◆ Exercise description:
Everything from the line containing "We denote $\phi(node)$" through the last line of the data below should be given again exactly, both end lines included and nothing more.

◆ Data supplied:
* * * * * * * * *
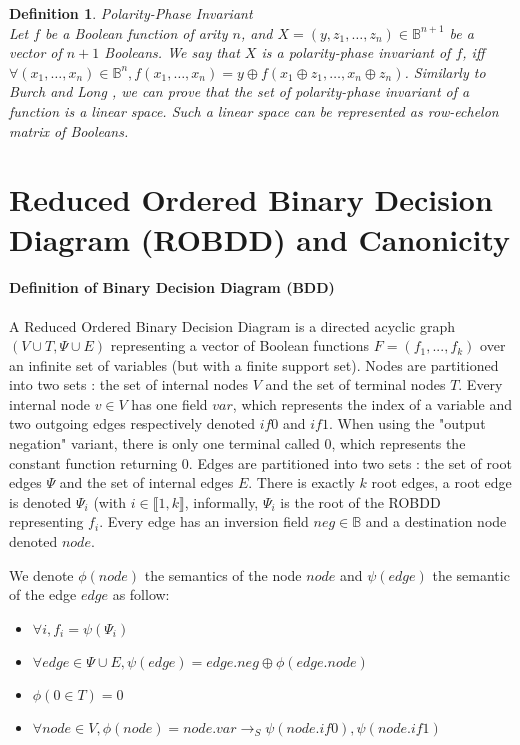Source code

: \documentclass[a4paper,10pt]{article}
\newcommand{\shannon}[3]{#1 \longrightarrow_S #2, #3}
\newcommand{\B}{\mathbb{B}}
\newtheorem{newdef}{Definition}
\newcommand{\definition}[2]{\begin{newdef}{#1\\}#2\end{newdef}}
\begin{document}
\definition{Polarity-Phase Invariant}
{
Let $f$ be a Boolean function of arity $n$, and $X=(y, z_1, \dots, z_n)\in\B^{n+1}$ be a vector of $n+1$ Booleans.
We say that $X$ is a polarity-phase invariant of $f$, iff $\forall (x_1, \dots, x_n)\in\B^n, f(x_1, \dots, x_n) = y\oplus{}f(x_1\oplus{}z_1, \dots, x_n\oplus{}z_n)$.
Similarly to Burch and Long \cite{BurchLong1992}, we can prove that the set of polarity-phase invariant of a function is a linear space.
Such a linear space can be represented as row-echelon matrix of Booleans.
}

\section{Reduced Ordered Binary Decision Diagram (ROBDD) and Canonicity}

\paragraph{Definition of Binary Decision Diagram (BDD)\\}

A Reduced Ordered Binary Decision Diagram is a directed acyclic graph $(V\cup T, \Psi \cup E)$ representing a vector of Boolean functions $F=(f_1, ..., f_k)$ over an infinite set of variables (but with a finite support set).
Nodes are partitioned into two sets : the set of internal nodes $V$ and the set of terminal nodes $T$.
Every internal node $v\in V$ has one field $\mathit{var}$, which represents the index of a variable and two outgoing edges respectively denoted $\mathit{if0}$ and $\mathit{if1}$.
When using the "output negation" variant, there is only one terminal called 0, which represents the constant function returning 0.
Edges are partitioned into two sets : the set of root edges $\Psi$ and the set of internal edges $E$.
There is exactly $k$ root edges, a root edge is denoted $\Psi_i$ (with $i\in\llbracket 1, k \rrbracket$, informally, $\Psi_i$ is the root of the ROBDD representing $f_i$.
Every edge has an inversion field $neg \in \B$ and a destination node denoted $\mathit{node}$.


We denote $\phi(node)$ the semantics of the node $node$ and $\psi(edge)$ the semantic of the edge $edge$ as follow:\begin{itemize}
\item $\forall i, f_i = \psi(\Psi_i)$
\item $\forall edge \in \Psi \cup E, \psi(edge) = edge.neg \oplus \phi(edge.\mathit{node})$
\item $\phi(0 \in T) = 0$
\item $\forall node \in V, \phi(node) = \shannon{node.\mathit{var}}{\psi(node.\mathit{if0})}{\psi(node.\mathit{if1})}$
\end{itemize}
\end{document}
* * * * * * * * *
◆ Finished task:
We denote $\phi(node)$ the semantics of the node $node$ and $\psi(edge)$ the semantic of the edge $edge$ as follow:\begin{itemize}
\item $\forall i, f_i = \psi(\Psi_i)$
\item $\forall edge \in \Psi \cup E, \psi(edge) = edge.neg \oplus \phi(edge.\mathit{node})$
\item $\phi(0 \in T) = 0$
\item $\forall node \in V, \phi(node) = \shannon{node.\mathit{var}}{\psi(node.\mathit{if0})}{\psi(node.\mathit{if1})}$
\end{itemize}
\end{document}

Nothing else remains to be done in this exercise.